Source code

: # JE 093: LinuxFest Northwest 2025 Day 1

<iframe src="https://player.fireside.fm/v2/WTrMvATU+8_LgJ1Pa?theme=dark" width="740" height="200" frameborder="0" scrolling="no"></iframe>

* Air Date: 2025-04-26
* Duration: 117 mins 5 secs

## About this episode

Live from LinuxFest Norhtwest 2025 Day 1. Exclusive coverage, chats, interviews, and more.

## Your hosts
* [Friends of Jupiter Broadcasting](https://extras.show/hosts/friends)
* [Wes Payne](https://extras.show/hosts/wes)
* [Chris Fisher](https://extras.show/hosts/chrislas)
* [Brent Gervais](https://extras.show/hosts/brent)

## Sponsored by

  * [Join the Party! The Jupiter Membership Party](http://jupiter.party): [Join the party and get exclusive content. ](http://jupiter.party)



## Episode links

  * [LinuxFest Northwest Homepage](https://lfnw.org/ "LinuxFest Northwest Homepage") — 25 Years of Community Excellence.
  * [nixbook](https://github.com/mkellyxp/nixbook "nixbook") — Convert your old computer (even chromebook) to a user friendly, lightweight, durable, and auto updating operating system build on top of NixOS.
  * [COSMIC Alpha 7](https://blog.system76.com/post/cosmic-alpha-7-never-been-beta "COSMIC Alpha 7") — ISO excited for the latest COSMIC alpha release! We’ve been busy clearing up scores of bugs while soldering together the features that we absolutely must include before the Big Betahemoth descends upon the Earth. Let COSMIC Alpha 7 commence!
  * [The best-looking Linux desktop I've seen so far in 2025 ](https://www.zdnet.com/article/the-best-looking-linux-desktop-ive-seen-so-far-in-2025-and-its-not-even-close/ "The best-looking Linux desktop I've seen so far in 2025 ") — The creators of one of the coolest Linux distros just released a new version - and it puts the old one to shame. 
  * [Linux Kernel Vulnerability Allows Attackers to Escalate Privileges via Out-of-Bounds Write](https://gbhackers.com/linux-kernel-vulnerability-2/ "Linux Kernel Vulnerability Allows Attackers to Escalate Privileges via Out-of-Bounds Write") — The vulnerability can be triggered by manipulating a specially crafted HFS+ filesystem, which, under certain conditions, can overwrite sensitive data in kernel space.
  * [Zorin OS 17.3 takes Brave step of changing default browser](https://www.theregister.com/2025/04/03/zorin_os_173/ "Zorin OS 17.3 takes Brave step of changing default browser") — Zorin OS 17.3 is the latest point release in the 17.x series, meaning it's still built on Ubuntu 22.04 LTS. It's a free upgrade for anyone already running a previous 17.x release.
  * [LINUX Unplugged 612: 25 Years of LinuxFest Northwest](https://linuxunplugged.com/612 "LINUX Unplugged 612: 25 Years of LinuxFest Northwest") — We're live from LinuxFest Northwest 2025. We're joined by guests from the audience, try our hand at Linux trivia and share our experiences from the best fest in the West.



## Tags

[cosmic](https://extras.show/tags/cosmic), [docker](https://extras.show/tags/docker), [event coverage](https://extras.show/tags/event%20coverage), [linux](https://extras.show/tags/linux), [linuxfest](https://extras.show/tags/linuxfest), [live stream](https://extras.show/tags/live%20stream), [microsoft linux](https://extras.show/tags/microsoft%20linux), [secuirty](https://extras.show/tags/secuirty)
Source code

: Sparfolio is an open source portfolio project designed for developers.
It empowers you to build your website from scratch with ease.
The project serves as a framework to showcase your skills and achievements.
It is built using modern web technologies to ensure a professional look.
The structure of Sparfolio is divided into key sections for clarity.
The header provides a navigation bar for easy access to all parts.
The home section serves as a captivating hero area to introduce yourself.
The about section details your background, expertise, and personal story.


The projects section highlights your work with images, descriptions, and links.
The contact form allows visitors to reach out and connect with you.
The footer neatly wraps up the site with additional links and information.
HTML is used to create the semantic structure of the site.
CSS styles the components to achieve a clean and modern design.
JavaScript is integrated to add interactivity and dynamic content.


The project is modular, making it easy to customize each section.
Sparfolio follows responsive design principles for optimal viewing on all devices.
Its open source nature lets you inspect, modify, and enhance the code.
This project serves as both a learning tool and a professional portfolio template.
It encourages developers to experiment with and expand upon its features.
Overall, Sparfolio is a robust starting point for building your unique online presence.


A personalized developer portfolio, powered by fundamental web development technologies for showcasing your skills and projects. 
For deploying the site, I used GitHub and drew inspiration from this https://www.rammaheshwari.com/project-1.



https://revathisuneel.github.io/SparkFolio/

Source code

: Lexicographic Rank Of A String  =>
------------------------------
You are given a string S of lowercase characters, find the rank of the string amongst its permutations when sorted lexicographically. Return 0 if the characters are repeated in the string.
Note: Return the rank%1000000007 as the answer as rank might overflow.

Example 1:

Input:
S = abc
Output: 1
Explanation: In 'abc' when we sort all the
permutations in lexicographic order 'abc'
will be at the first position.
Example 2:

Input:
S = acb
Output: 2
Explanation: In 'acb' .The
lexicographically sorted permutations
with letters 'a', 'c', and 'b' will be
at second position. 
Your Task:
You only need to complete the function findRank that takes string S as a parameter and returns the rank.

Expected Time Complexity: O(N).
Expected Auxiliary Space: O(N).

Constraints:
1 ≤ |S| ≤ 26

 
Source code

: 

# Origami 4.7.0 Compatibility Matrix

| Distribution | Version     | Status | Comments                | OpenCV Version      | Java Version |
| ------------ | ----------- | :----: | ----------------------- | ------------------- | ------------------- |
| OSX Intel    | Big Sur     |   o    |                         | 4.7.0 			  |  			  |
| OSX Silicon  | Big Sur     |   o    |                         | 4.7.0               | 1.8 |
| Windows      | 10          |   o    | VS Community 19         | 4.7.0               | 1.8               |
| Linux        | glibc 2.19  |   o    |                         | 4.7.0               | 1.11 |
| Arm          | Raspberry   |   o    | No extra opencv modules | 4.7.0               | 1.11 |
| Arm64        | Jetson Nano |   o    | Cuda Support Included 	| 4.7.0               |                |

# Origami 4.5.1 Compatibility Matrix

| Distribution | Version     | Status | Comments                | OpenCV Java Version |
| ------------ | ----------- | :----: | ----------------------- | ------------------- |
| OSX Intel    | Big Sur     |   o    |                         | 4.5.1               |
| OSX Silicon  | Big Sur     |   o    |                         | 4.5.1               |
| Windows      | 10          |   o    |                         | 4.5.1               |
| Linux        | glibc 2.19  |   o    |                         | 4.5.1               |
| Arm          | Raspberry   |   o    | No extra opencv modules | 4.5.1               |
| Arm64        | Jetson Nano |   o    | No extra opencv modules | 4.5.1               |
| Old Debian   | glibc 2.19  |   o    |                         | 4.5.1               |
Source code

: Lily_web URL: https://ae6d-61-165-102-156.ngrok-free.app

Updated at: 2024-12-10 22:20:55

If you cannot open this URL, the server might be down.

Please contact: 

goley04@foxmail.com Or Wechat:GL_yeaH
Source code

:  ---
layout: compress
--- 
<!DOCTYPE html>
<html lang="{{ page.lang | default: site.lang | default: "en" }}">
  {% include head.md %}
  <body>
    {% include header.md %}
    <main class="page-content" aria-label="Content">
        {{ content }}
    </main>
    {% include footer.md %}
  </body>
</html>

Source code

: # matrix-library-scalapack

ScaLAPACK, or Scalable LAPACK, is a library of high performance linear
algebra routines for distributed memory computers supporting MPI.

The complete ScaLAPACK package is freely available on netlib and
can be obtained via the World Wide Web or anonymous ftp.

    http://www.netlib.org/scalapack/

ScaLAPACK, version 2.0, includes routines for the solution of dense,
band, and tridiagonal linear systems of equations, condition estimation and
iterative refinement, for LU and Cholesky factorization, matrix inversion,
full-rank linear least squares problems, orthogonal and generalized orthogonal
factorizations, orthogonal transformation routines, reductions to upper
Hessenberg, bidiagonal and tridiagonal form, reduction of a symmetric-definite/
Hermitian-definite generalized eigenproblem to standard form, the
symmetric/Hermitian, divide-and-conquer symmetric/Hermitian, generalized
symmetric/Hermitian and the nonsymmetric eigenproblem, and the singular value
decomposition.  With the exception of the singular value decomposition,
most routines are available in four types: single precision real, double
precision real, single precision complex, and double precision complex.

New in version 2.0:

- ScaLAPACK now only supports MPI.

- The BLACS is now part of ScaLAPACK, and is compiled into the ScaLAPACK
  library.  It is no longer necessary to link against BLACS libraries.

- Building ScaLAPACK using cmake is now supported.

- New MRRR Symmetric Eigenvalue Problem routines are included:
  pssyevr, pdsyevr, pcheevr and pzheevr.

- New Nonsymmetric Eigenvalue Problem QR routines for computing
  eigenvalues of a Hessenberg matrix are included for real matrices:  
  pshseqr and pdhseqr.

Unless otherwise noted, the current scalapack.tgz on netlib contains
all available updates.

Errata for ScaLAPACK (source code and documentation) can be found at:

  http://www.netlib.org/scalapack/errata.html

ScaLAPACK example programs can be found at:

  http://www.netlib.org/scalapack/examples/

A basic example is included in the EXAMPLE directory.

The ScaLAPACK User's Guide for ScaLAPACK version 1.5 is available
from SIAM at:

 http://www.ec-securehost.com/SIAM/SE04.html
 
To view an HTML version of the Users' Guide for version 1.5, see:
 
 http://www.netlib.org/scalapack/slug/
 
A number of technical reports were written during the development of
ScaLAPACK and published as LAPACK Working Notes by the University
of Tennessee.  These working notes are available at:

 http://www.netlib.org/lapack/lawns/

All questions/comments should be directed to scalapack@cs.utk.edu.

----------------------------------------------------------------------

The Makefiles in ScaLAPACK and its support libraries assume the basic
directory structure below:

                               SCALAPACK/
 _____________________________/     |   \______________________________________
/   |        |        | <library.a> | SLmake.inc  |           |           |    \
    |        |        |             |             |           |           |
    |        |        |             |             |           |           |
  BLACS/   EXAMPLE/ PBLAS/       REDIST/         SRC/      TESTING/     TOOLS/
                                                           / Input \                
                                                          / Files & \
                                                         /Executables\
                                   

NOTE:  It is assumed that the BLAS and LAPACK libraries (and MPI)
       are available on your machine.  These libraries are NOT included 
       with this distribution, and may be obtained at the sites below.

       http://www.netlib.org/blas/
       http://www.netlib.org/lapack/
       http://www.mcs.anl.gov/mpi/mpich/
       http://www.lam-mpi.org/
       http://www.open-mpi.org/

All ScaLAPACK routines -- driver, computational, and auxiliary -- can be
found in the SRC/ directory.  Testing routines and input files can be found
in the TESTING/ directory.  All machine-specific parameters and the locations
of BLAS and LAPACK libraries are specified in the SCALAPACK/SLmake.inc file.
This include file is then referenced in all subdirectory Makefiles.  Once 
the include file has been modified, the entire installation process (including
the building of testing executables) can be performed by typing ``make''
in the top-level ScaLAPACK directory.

> [Your instructions]:
Output should match, line for line, the stretch of the material above from the line holding "The project is" through the line holding "lexicographically sorted permutations".

> [Expected output]:
The project is modular, making it easy to customize each section.
Sparfolio follows responsive design principles for optimal viewing on all devices.
Its open source nature lets you inspect, modify, and enhance the code.
This project serves as both a learning tool and a professional portfolio template.
It encourages developers to experiment with and expand upon its features.
Overall, Sparfolio is a robust starting point for building your unique online presence.


A personalized developer portfolio, powered by fundamental web development technologies for showcasing your skills and projects. 
For deploying the site, I used GitHub and drew inspiration from this https://www.rammaheshwari.com/project-1.



https://revathisuneel.github.io/SparkFolio/

Source code

: Lexicographic Rank Of A String  =>
------------------------------
You are given a string S of lowercase characters, find the rank of the string amongst its permutations when sorted lexicographically. Return 0 if the characters are repeated in the string.
Note: Return the rank%1000000007 as the answer as rank might overflow.

Example 1:

Input:
S = abc
Output: 1
Explanation: In 'abc' when we sort all the
permutations in lexicographic order 'abc'
will be at the first position.
Example 2:

Input:
S = acb
Output: 2
Explanation: In 'acb' .The
lexicographically sorted permutations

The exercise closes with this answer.